Only the long-debunked Austrian school defines inflation as a function of supply alone. The rest of the world moved on to defining inflation in terms of the measured, real-world change in the purchasing power of money - which comes under pressure from a number of different factors that aren't captured by supply.

For instance, supply chain disruptions making basic goods more expensive and increasing competition for them. Or, zoning policy prohibiting construction of new housing sufficient to meet demand in high-growth metro areas raising the cost of housing. Or zoning policies in suburban areas making housing 2x bigger on average now than in the 1970s. [1]

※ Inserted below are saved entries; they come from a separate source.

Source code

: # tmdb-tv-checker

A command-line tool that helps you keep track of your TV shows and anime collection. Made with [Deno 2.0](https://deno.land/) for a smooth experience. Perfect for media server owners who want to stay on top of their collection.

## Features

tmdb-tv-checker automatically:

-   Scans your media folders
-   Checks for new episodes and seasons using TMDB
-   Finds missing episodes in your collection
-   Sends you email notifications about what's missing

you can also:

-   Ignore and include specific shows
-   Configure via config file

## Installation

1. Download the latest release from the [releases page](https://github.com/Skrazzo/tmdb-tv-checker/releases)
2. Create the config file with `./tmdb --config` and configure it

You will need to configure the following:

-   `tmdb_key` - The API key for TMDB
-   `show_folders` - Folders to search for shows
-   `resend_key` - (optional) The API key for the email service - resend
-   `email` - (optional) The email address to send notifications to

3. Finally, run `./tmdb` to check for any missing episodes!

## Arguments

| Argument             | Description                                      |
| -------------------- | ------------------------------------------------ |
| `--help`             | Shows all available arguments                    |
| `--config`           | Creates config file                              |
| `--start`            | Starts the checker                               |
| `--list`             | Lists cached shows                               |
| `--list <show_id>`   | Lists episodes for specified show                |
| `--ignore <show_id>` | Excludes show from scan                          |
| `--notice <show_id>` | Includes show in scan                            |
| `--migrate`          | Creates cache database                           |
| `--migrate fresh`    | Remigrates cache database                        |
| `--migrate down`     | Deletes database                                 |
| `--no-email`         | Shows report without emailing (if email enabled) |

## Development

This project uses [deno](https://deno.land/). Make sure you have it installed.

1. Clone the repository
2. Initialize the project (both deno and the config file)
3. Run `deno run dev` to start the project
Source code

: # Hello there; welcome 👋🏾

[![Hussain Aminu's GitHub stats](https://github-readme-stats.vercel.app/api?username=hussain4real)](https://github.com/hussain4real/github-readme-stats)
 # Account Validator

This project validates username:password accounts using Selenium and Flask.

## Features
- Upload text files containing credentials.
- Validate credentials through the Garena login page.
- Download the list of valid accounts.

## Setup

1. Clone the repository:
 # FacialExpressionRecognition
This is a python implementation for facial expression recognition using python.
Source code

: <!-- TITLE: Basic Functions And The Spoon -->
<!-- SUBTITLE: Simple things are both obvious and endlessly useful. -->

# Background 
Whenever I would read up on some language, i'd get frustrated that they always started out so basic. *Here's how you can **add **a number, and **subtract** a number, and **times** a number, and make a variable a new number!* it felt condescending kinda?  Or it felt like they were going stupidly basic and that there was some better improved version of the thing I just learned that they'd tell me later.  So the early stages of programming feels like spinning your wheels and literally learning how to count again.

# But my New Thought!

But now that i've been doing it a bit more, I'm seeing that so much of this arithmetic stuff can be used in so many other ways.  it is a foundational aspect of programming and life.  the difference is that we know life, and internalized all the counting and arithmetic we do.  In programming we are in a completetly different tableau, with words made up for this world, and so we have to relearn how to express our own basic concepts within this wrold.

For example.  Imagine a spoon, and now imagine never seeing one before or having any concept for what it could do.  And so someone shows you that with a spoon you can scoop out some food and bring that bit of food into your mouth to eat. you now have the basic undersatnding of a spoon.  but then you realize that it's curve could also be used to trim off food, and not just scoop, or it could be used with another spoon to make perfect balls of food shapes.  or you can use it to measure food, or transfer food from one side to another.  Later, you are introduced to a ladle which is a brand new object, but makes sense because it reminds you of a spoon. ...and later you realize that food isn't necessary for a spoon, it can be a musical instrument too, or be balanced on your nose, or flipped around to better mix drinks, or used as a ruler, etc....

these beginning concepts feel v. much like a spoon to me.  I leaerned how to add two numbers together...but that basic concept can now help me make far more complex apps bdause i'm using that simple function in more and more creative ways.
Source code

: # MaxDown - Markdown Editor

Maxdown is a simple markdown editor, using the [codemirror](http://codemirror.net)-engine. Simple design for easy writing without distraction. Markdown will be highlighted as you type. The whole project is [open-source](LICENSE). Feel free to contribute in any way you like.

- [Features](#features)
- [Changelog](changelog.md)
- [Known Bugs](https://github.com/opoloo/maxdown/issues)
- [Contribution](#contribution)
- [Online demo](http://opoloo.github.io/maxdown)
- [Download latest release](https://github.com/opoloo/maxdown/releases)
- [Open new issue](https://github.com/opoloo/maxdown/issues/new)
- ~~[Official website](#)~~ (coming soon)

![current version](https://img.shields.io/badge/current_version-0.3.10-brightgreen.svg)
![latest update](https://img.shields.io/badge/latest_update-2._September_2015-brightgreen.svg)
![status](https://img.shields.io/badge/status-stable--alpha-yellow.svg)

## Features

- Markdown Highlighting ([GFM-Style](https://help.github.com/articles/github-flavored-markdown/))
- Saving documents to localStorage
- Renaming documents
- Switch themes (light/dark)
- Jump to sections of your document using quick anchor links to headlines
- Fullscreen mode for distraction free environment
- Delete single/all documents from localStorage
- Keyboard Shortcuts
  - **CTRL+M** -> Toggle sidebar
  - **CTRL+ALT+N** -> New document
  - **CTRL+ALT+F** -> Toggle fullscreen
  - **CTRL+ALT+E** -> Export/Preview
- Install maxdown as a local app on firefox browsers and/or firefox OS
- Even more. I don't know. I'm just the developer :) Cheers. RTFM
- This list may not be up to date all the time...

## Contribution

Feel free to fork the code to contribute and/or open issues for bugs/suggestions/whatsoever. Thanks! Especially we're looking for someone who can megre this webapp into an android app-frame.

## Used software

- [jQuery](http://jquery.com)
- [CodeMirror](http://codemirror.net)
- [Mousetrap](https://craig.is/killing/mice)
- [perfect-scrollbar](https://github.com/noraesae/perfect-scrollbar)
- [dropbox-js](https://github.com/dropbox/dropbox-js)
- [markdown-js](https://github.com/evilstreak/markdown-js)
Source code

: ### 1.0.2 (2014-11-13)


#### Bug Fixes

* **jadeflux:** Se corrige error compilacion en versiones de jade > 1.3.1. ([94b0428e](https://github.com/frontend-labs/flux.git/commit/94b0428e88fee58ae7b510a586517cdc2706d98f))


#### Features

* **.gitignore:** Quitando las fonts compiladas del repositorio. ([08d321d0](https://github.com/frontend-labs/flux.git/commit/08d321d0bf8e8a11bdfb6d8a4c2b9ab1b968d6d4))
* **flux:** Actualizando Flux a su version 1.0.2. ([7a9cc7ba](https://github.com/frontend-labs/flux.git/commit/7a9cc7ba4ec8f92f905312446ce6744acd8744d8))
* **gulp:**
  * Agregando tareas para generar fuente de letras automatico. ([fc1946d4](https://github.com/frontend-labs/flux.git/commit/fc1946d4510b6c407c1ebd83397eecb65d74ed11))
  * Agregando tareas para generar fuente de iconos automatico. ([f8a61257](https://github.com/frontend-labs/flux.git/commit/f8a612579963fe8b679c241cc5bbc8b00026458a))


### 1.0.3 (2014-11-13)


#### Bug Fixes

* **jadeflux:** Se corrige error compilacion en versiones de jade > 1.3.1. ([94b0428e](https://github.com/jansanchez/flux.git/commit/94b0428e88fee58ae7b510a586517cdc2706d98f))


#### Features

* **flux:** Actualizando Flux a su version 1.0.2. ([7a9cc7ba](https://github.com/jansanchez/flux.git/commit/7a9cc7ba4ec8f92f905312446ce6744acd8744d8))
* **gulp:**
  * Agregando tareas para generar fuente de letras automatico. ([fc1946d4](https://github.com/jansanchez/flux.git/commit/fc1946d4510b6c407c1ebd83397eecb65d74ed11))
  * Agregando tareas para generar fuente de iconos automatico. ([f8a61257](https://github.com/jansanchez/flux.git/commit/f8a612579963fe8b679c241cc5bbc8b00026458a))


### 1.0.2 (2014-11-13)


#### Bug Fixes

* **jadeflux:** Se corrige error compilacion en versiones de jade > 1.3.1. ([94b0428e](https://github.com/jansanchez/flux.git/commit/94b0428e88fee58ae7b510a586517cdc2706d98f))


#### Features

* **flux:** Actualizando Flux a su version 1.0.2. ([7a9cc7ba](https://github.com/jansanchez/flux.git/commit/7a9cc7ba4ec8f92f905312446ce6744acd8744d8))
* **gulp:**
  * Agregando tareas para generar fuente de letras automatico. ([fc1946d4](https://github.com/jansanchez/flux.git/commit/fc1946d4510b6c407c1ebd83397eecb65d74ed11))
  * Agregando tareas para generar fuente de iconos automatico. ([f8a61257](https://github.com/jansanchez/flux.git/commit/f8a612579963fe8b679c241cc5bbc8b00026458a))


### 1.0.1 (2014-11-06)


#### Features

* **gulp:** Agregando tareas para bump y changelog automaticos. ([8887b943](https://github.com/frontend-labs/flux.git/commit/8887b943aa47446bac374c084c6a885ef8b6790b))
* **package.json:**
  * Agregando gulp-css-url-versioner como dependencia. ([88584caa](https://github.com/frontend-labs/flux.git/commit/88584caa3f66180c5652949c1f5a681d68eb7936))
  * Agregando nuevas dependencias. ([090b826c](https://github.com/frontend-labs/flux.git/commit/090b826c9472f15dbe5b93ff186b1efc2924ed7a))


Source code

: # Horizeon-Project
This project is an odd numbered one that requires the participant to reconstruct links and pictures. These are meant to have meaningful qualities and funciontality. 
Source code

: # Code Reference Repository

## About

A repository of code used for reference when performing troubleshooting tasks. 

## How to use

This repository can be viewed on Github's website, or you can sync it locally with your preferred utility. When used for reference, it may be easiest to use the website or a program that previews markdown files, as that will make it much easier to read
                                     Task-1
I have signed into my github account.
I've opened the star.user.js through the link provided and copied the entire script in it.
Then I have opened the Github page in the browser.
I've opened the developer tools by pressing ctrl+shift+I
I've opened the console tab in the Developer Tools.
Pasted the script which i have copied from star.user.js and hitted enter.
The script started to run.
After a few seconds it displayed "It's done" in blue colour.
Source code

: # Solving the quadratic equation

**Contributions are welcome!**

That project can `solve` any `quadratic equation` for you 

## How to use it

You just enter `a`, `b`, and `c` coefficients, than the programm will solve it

Defining inflation as a function of supply distracts us from the real-world problems causing broad-based increases in price.

[1] https://fee.org/articles/new-homes-today-have-twice-the-squa...

> long-debunked

lol.

> Defining inflation as a function of supply distracts us from the real-world problems causing broad-based increases in price.

price is a function of supply and demand already. you don't need to redefine inflation unless you're trying to dupe feeble-minded rubes.

Purchasing power is a function of a whole ton of things, including supply chains. If goods require more inputs or are less efficient to produce that will increase their price. This in turn decreases the relative purchasing power of a dollar. This can happen due to all sorts of externalities, for instance a tax. Or it can go down due to efficiencies in manufacturing technology or biotech. Or, a massive global pandemic leading to supply chain disruptions can cause prices to go up. Or housing can become more expensive because of zoning rules.

The "supply of currency units" is a fundamentally inadequate measure to capture this. It is too simplistic. Nobody takes it seriously except for a small group of very vocal online crackpots because it is so obviously unfit for purpose. [1]

We re-defined it as our understanding grew. The way we update practically any model in the face of new evidence.

Japan single-handedly demolishes the Austrian model. Their M2 supply grew 3X from 1990 to present but inflation remained 0% measured over thirty two years. Prices did not change from 1990 to 2022. [2, 3]

[1] https://www.pragcap.com/understanding-why-austrian-economics...

[2] https://fred.stlouisfed.org/series/JPNCPIALLMINMEI

[3] https://tradingeconomics.com/japan/money-supply-m2

> This in turn decreases the relative purchasing power of a dollar.

you're again conflating price and monetary inflation. and again mixing in somebody else's prejoratives to flavor your discussion of their topics.

here's a link [1]

[1] https://mises.org/library/inflation

No, I'm not. The idea that supply increase is inflation is a rejected Austrian economics concept with no basis in reality.
Yes you are. Watch how i can simplify it for you...

> The idea that inflation is anything other than an increase in the supply of money is an intentionally confounding theoretical device with no basis in reality.